--- What to work on ---
Would you copy each line of the records that includes the word "netlify"?

══ Data excerpts

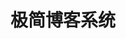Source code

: ---
title: "极简博客系统"
description: "基于Jekyll + Tailwind CSS + Alpine.js的极简个人博客模板。"
github: "https://github.com/your-github-username/your-repo"
demo: "https://your-github-username.github.io"
--- 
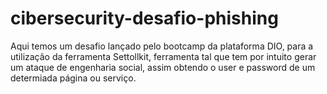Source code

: # cibersecurity-desafio-phishing
Aqui temos um desafio lançado pelo bootcamp da plataforma DIO, para a utilização da ferramenta Settollkit, ferramenta tal que tem por intuito gerar um ataque de engenharia social, assim obtendo o user e password de um determiada página ou serviço.
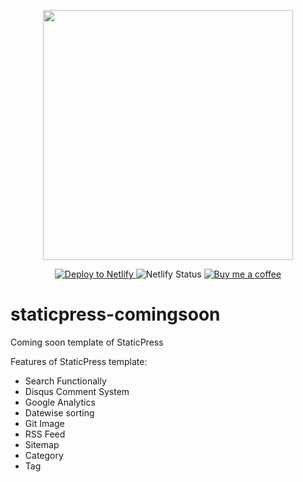 <p align="center">
  <a href="https://staticpress.io">
    <img src="https://staticpress.io/assets/images/logo-large.png" width="400" />
  </a>
</p>

<p align="center">

  <a href="https://app.netlify.com/start/deploy?repository=https://github.com/sanampatel/staticpress-bootstrap4-blog">
    <img src="https://www.netlify.com/img/deploy/button.svg" alt="Deploy to Netlify" />
  </a>

  <img src="https://api.netlify.com/api/v1/badges/9e2c8395-0ed7-4b49-b955-d3ed4d67ce52/deploy-status" alt="Netlify Status" />

  <a href="https://www.buymeacoffee.com/sanam">
    <img src="https://bmc-cdn.nyc3.digitaloceanspaces.com/BMC-button-images/custom_images/orange_img.png" alt="Buy me a coffee" />
  </a>
</p>
 
# staticpress-comingsoon
Coming soon template of StaticPress

Features of StaticPress template: 
  - Search Functionally
  - Disqus Comment System
  - Google Analytics
  - Datewise sorting
  - Git Image
  - RSS Feed
  - Sitemap
  - Category
  - Tag

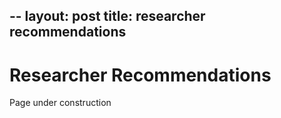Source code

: --
layout: post
title: researcher recommendations
--

# Researcher Recommendations 

Page under construction 
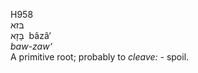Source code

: <body>
  <p>H958<br>  בּזא  <br> בָּזָא  ‎  bâzâ‘  <br><i>baw-zaw‘ </i><br>A primitive root; probably to <i>cleave: - </i>spoil.<br></p>
 </body>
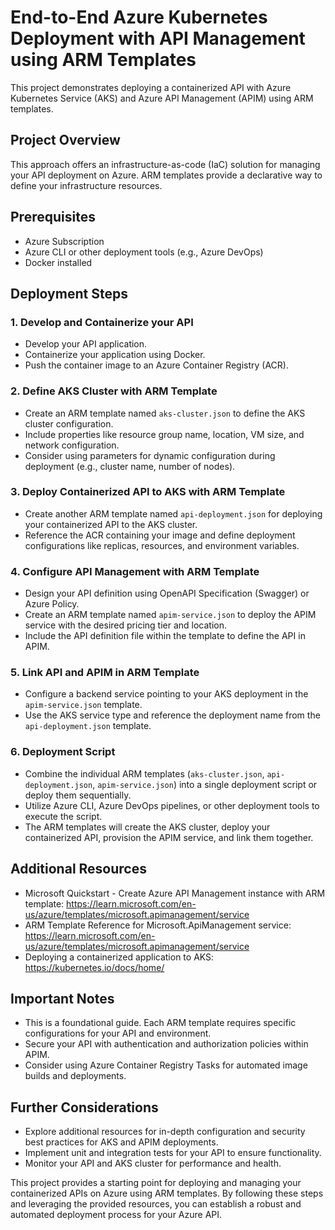 # End-to-End Azure Kubernetes Deployment with API Management using ARM Templates

This project demonstrates deploying a containerized API with Azure Kubernetes Service (AKS) and Azure API Management (APIM) using ARM templates.

## Project Overview

This approach offers an infrastructure-as-code (IaC) solution for managing your API deployment on Azure. ARM templates provide a declarative way to define your infrastructure resources.

## Prerequisites

- Azure Subscription
- Azure CLI or other deployment tools (e.g., Azure DevOps)
- Docker installed

## Deployment Steps

### 1. Develop and Containerize your API

- Develop your API application.
- Containerize your application using Docker.
- Push the container image to an Azure Container Registry (ACR).

### 2. Define AKS Cluster with ARM Template

- Create an ARM template named `aks-cluster.json` to define the AKS cluster configuration.
- Include properties like resource group name, location, VM size, and network configuration.
- Consider using parameters for dynamic configuration during deployment (e.g., cluster name, number of nodes).

### 3. Deploy Containerized API to AKS with ARM Template

- Create another ARM template named `api-deployment.json` for deploying your containerized API to the AKS cluster.
- Reference the ACR containing your image and define deployment configurations like replicas, resources, and environment variables.

### 4. Configure API Management with ARM Template

- Design your API definition using OpenAPI Specification (Swagger) or Azure Policy.
- Create an ARM template named `apim-service.json` to deploy the APIM service with the desired pricing tier and location.
- Include the API definition file within the template to define the API in APIM.

### 5. Link API and APIM in ARM Template

- Configure a backend service pointing to your AKS deployment in the `apim-service.json` template.
- Use the AKS service type and reference the deployment name from the `api-deployment.json` template.

### 6. Deployment Script

- Combine the individual ARM templates (`aks-cluster.json`, `api-deployment.json`, `apim-service.json`) into a single deployment script or deploy them sequentially.
- Utilize Azure CLI, Azure DevOps pipelines, or other deployment tools to execute the script.
- The ARM templates will create the AKS cluster, deploy your containerized API, provision the APIM service, and link them together.

## Additional Resources

- Microsoft Quickstart - Create Azure API Management instance with ARM template: https://learn.microsoft.com/en-us/azure/templates/microsoft.apimanagement/service
- ARM Template Reference for Microsoft.ApiManagement service: https://learn.microsoft.com/en-us/azure/templates/microsoft.apimanagement/service
- Deploying a containerized application to AKS: https://kubernetes.io/docs/home/

## Important Notes

- This is a foundational guide. Each ARM template requires specific configurations for your API and environment.
- Secure your API with authentication and authorization policies within APIM.
- Consider using Azure Container Registry Tasks for automated image builds and deployments.

## Further Considerations

- Explore additional resources for in-depth configuration and security best practices for AKS and APIM deployments.
- Implement unit and integration tests for your API to ensure functionality.
- Monitor your API and AKS cluster for performance and health.

This project provides a starting point for deploying and managing your containerized APIs on Azure using ARM templates. By following these steps and leveraging the provided resources, you can establish a robust and automated deployment process for your Azure API.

════

--- Reply ---
  <a href="https://app.netlify.com/start/deploy?repository=https://github.com/sanampatel/staticpress-bootstrap4-blog">
    <img src="https://www.netlify.com/img/deploy/button.svg" alt="Deploy to Netlify" />
  <img src="https://api.netlify.com/api/v1/badges/9e2c8395-0ed7-4b49-b955-d3ed4d67ce52/deploy-status" alt="Netlify Status" />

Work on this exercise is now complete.